*** Opening Data provided ***

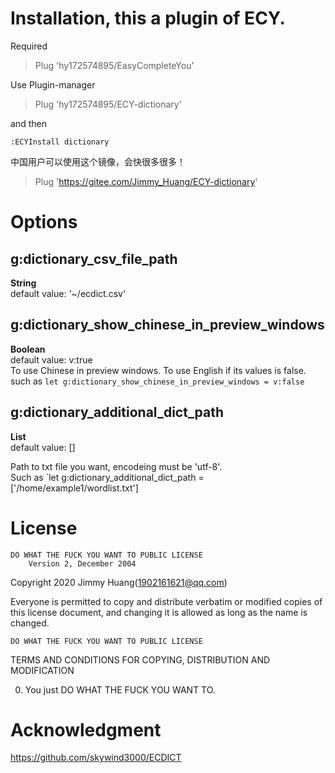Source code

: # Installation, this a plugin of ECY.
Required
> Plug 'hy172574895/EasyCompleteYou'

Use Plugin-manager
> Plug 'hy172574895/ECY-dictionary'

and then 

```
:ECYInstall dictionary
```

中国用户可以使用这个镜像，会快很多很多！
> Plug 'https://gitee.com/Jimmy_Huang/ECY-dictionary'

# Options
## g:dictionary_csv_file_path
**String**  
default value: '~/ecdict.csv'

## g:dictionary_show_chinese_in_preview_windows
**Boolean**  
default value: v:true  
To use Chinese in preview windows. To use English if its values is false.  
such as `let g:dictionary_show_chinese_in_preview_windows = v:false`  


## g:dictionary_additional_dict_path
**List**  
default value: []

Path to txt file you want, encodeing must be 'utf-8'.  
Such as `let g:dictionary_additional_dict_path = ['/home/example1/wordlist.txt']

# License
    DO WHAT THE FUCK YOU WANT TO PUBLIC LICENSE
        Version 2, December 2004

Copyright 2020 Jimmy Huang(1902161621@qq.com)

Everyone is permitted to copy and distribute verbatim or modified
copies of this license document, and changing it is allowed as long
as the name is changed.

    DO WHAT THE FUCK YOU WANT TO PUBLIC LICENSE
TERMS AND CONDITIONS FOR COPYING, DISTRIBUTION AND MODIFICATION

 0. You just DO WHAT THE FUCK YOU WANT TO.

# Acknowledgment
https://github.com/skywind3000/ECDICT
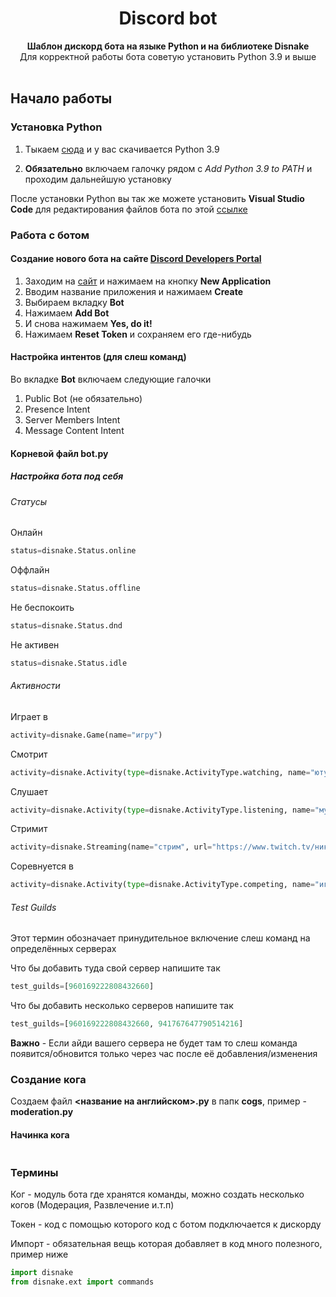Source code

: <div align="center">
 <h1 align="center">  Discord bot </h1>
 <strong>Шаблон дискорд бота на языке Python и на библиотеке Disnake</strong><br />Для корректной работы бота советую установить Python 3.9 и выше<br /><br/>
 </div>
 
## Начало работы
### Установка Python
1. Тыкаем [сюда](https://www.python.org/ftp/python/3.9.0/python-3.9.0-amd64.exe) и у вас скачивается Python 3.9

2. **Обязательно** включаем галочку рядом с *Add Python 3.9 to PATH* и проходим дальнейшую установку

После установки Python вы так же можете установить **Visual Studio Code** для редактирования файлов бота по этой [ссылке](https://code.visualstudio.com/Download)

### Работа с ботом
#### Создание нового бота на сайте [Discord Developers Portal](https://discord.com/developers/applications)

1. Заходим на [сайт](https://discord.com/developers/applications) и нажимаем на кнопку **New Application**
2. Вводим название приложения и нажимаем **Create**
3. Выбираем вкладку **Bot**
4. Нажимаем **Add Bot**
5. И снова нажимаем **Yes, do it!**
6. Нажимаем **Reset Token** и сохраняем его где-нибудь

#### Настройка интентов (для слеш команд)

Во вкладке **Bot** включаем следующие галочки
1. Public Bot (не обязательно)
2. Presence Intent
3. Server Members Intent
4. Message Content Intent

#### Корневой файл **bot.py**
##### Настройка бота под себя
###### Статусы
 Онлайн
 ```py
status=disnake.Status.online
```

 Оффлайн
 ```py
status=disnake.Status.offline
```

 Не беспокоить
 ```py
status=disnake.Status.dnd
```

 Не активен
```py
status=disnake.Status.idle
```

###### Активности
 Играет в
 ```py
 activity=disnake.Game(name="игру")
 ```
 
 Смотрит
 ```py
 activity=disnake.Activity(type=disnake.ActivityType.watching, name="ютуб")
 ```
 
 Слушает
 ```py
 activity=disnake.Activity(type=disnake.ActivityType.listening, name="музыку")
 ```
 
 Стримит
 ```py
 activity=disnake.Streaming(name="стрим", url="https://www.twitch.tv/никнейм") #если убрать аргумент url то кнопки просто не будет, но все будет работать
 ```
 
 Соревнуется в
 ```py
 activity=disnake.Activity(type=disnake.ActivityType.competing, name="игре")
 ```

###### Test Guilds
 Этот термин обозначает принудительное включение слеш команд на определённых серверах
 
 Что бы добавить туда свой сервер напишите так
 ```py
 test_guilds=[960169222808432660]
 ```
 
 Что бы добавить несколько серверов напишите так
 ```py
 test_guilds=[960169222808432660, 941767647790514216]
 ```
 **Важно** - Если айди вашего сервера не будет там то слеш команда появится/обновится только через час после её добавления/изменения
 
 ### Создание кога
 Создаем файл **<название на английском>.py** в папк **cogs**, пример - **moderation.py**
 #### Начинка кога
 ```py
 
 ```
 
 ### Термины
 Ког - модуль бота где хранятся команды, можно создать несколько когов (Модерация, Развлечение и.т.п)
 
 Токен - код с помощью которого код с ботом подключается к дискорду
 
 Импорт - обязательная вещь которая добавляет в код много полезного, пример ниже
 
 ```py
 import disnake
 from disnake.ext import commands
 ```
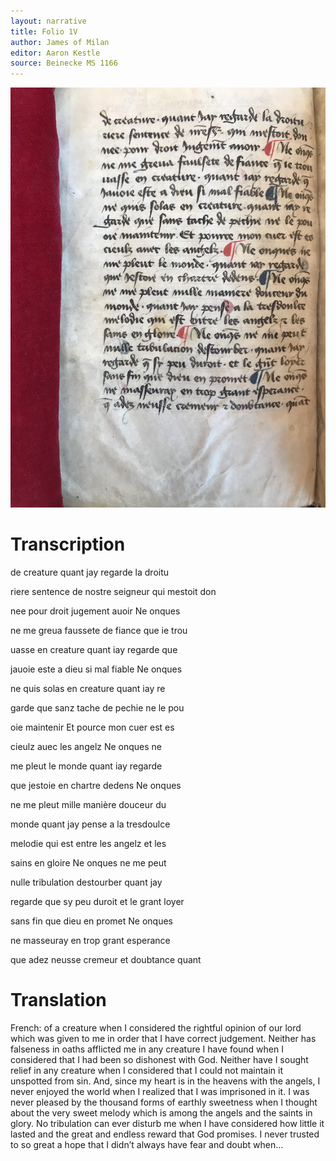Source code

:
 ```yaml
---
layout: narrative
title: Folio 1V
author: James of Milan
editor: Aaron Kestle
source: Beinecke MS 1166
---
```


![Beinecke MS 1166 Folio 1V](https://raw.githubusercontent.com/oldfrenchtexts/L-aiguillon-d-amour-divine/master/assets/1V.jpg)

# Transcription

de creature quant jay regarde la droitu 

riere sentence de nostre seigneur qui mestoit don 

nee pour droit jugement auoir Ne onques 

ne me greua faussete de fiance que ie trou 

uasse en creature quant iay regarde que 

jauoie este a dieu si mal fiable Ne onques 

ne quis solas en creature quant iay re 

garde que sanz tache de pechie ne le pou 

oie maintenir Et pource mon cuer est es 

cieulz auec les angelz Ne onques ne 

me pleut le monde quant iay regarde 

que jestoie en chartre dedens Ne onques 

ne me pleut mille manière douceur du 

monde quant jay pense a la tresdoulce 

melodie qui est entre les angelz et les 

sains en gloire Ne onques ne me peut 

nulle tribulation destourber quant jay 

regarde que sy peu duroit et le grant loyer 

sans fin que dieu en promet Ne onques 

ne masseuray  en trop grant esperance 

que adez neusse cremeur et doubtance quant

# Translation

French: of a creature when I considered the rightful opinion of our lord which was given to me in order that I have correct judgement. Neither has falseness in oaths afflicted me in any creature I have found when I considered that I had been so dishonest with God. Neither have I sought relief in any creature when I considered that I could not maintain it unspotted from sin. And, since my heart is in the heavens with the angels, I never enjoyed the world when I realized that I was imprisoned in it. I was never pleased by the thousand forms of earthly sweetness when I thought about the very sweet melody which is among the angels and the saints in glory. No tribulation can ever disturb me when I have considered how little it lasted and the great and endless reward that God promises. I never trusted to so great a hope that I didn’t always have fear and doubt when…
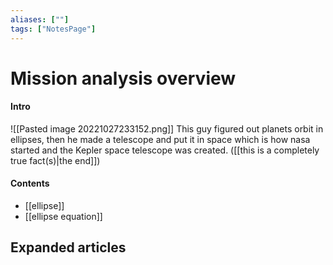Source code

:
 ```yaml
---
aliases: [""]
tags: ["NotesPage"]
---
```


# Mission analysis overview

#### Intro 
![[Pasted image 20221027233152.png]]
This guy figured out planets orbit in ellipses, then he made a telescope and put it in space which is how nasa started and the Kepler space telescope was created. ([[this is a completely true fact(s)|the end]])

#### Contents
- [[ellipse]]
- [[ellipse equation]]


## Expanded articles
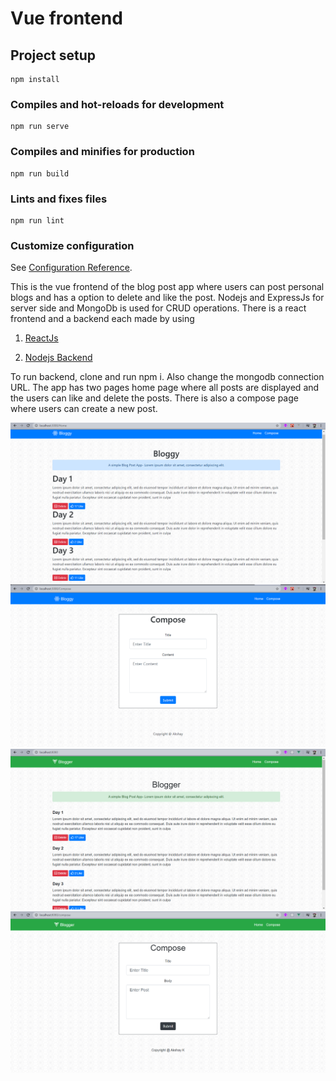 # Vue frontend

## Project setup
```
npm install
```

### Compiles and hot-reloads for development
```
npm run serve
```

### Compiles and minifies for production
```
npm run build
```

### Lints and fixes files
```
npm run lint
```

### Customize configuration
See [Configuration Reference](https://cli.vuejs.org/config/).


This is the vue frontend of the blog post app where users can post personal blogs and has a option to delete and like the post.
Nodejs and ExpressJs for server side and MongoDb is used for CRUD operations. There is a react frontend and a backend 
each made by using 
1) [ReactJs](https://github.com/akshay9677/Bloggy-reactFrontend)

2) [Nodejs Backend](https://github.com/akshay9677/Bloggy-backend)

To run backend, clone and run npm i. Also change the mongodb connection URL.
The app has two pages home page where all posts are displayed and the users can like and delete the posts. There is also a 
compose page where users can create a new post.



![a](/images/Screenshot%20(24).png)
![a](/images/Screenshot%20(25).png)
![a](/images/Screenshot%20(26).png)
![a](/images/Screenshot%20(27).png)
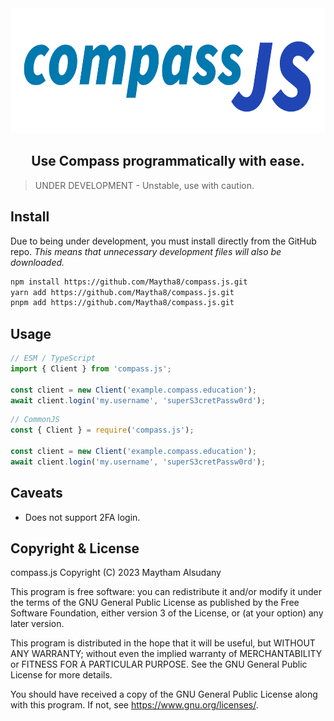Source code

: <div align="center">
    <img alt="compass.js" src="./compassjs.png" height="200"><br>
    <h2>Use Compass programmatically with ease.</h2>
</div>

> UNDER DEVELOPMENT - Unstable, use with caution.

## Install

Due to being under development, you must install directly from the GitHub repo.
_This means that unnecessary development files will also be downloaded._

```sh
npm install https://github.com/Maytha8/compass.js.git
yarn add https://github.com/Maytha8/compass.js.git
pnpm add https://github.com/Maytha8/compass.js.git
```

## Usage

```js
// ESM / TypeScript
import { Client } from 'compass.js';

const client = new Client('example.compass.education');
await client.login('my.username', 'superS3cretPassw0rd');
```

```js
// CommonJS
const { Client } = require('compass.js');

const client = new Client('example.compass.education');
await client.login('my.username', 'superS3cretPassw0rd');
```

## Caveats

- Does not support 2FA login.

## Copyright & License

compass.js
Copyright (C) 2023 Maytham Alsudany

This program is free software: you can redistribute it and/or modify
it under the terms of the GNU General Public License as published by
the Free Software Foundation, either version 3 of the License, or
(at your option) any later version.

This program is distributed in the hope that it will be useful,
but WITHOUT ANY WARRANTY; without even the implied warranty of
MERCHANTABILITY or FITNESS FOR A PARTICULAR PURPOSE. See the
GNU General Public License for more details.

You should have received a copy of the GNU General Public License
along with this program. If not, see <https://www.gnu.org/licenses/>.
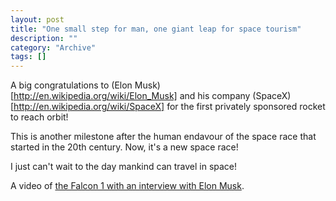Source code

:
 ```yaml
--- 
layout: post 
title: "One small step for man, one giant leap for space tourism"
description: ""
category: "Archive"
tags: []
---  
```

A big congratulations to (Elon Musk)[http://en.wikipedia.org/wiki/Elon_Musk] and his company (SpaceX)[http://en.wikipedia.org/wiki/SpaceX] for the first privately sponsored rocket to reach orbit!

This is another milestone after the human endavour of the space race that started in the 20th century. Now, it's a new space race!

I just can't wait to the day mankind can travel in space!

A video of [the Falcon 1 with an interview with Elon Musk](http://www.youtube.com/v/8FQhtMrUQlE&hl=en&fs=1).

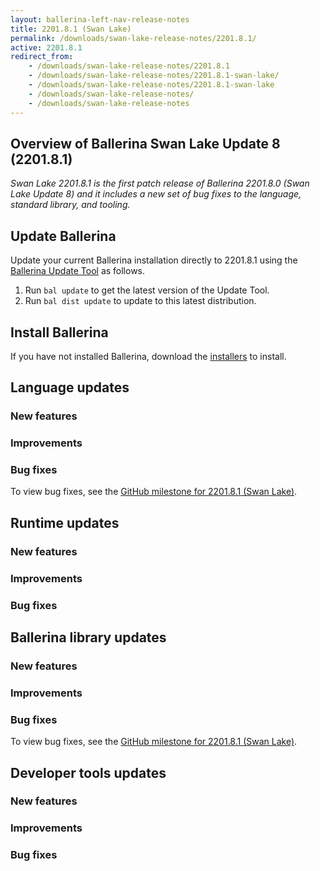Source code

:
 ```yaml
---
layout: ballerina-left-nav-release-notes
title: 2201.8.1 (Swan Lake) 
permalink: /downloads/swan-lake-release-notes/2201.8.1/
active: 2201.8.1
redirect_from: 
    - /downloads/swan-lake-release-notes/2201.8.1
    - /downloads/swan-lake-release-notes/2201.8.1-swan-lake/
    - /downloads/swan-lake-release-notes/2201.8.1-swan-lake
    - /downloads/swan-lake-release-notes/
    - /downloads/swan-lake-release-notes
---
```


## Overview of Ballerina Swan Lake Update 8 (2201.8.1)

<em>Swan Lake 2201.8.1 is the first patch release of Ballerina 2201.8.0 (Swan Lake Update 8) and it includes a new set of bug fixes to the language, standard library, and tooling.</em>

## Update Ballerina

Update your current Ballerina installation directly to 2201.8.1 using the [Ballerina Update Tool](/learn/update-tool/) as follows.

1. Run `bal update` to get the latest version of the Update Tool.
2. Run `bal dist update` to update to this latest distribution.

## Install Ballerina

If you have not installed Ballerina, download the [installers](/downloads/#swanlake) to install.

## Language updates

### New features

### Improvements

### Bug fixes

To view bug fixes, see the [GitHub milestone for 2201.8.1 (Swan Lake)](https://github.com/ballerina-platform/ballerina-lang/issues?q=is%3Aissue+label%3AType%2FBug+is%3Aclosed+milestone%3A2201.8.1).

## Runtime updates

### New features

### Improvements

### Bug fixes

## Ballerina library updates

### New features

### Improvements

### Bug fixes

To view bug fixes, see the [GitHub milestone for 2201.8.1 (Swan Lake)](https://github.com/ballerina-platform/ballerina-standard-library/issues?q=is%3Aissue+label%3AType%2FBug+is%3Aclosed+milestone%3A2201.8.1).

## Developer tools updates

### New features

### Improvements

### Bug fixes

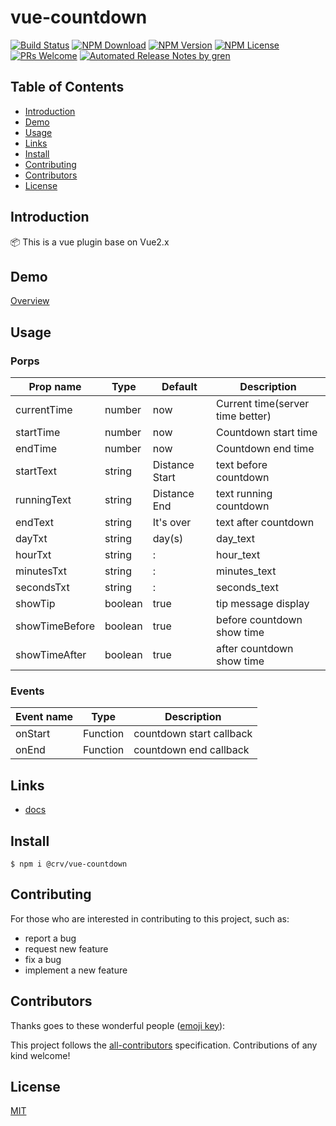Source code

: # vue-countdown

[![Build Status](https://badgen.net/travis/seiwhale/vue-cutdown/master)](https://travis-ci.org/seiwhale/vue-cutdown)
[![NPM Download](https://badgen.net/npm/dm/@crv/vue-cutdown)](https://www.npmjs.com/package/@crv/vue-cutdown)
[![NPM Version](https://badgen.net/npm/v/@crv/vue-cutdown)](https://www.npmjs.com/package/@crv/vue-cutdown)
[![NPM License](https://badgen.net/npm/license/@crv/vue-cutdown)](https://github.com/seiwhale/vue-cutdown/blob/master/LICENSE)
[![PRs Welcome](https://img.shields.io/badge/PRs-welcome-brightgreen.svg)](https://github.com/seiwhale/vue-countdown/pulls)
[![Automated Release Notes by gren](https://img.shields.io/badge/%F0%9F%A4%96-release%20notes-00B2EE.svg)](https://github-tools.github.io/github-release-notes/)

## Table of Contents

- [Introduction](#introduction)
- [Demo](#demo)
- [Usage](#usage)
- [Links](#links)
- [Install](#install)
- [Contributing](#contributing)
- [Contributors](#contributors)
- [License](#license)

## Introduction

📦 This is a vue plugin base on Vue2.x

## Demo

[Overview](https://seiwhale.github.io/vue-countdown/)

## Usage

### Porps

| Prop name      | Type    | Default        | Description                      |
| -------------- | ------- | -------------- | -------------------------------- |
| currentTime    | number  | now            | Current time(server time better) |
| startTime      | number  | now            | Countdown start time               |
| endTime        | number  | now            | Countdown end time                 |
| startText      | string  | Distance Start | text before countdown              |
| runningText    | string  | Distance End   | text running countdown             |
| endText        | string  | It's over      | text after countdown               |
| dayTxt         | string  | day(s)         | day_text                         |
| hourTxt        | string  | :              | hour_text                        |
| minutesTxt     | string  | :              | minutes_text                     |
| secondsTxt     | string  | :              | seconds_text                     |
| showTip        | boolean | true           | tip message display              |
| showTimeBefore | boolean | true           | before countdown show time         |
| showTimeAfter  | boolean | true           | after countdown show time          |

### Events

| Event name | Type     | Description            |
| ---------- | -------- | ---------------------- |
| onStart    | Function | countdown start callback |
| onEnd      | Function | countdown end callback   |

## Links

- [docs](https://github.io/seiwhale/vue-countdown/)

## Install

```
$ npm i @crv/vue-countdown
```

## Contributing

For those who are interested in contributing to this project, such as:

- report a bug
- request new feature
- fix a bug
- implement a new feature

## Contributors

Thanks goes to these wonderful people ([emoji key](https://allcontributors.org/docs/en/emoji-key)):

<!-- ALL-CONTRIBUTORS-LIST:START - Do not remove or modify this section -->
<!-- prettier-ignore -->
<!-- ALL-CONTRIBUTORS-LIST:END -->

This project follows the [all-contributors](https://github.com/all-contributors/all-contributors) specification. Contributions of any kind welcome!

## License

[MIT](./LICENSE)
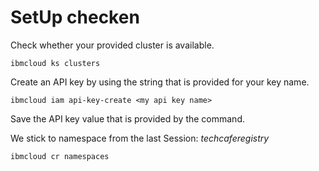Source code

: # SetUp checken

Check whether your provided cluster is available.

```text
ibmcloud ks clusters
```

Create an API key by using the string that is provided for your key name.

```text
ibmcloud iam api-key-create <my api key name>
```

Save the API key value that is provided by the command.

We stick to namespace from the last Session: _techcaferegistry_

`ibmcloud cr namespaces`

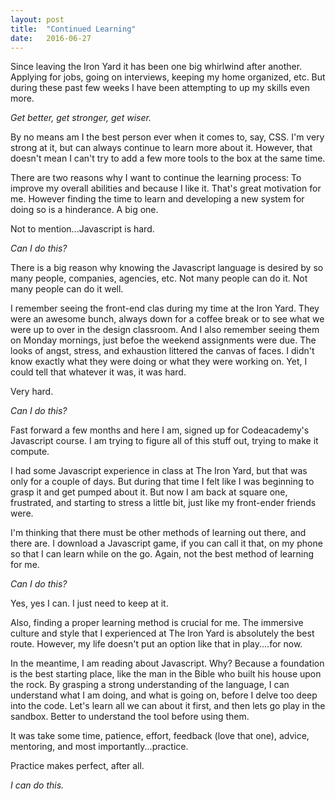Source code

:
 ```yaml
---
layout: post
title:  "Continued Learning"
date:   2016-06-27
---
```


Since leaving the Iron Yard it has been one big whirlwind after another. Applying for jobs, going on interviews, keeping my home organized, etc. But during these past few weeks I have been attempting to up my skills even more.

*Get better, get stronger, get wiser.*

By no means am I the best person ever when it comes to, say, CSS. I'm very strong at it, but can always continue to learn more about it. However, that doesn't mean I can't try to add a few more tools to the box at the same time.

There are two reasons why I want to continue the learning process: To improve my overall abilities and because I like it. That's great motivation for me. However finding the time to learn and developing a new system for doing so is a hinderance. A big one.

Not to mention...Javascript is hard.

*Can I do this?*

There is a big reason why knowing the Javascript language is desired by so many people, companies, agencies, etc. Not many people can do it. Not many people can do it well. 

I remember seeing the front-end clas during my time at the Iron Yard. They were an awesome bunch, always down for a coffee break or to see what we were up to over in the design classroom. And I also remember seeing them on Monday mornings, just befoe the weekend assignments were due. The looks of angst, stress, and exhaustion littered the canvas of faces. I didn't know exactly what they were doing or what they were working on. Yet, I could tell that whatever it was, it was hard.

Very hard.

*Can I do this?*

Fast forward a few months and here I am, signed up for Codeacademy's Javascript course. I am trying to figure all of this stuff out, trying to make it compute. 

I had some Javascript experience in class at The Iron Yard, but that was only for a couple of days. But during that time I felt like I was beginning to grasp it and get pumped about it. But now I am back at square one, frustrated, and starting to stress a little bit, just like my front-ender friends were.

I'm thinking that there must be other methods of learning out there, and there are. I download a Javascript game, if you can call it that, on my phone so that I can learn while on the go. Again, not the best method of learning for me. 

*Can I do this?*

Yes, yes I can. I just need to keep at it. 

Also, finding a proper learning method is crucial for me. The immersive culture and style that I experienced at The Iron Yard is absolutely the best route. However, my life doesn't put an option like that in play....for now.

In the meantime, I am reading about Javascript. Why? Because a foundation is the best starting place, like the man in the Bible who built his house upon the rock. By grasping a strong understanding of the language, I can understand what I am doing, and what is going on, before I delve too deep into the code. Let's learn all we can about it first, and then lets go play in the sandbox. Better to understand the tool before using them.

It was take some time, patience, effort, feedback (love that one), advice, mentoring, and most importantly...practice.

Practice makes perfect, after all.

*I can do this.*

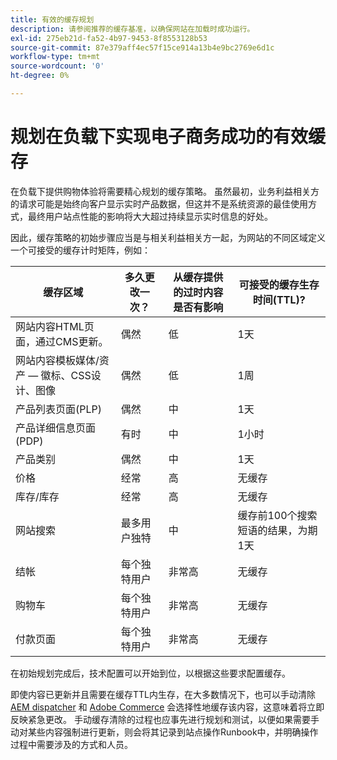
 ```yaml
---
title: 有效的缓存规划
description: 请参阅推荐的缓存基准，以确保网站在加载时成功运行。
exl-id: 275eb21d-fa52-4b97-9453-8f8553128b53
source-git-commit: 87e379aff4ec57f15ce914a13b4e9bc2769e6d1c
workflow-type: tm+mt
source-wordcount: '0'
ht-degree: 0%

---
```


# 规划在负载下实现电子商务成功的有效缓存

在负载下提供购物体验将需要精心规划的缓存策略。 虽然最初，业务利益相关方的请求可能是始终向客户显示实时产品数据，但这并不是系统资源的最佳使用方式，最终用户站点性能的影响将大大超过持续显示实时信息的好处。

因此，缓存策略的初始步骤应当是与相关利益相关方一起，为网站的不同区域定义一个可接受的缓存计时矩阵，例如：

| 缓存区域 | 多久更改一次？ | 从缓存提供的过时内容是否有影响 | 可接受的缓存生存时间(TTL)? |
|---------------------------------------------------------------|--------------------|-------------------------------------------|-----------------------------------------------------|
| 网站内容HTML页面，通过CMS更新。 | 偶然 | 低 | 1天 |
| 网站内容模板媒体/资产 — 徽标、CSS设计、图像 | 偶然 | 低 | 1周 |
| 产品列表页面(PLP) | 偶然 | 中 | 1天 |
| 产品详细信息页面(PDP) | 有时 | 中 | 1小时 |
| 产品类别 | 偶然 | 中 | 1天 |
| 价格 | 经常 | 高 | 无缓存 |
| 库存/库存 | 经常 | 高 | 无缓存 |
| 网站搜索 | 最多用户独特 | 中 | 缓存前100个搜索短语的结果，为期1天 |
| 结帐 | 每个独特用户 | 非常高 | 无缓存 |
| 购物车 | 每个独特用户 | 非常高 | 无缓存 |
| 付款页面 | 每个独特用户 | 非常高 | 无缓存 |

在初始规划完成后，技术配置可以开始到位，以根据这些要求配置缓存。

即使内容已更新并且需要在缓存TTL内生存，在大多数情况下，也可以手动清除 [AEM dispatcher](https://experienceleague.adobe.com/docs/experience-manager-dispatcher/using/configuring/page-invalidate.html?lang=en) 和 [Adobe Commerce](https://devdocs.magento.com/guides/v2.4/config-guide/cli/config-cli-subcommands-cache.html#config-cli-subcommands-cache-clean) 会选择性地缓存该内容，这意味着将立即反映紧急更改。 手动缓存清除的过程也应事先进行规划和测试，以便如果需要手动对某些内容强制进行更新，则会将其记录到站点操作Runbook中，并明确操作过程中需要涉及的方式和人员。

*** Closing Data provided ***

### [What to produce]
What lines of the material above include "Introduction"? Copy each one.

### [Solution]
- [Introduction](#introduction)
## Introduction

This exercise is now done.